Le aziende che producono beni di lusso, dove il margine di profitto è tendenzialmente maggiore e meno condizionato dalla crisi economica, sono sicuramente meno colpite da questa dinamica, ma non ne sono comunque esenti. Proprio alla Ducati, per fare un piccolo esempio, si discute da anni, tra minacce e scioperi, della possibilità di eliminare le due pause di 5 minuti prima di pranzo e a fine turno tradizionalmente previste per lavarsi le mani, in modo da aumentare di 10 minuti al giorno il tempo di lavoro effettivo. E, per restare nel settore dei motori più prestigiosi, alla Maserati sono stati appena annunciati 120 esuberi da gennaio dell’anno prossimo.
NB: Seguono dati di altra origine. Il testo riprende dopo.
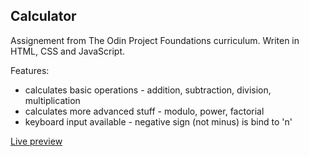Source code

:## Calculator 
Assignement from The Odin Project Foundations curriculum.
Writen in HTML, CSS and JavaScript.

Features:
 - calculates basic operations - addition, subtraction, division, multiplication
 - calculates more advanced stuff - modulo, power, factorial
 - keyboard input available - negative sign (not minus) is bind to 'n' 

[Live preview](https://adamsitarcik.github.io/calculator/)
Dove Michael Moore si sbaglia, dunque, è nel pensare che le condizioni di sfruttamento più o meno disumano in cui vivono decine di milioni di lavoratori americani (e italiani, tedeschi, francesi, etc.) siano un incidente di percorso, eliminabile con un po’ di buona volontà. Sono invece la pietra angolare su cui è costruito l’intero sistema economico mondiale, e l’unico modo per rimuoverle è far crollare questo sistema.

Lo stanno capendo in tanti, negli USA, tra quelli che in questi mesi votano per Bernie Sanders alle primarie democratiche, speriamo lo capisca anche Michael Moore per il prossimo film.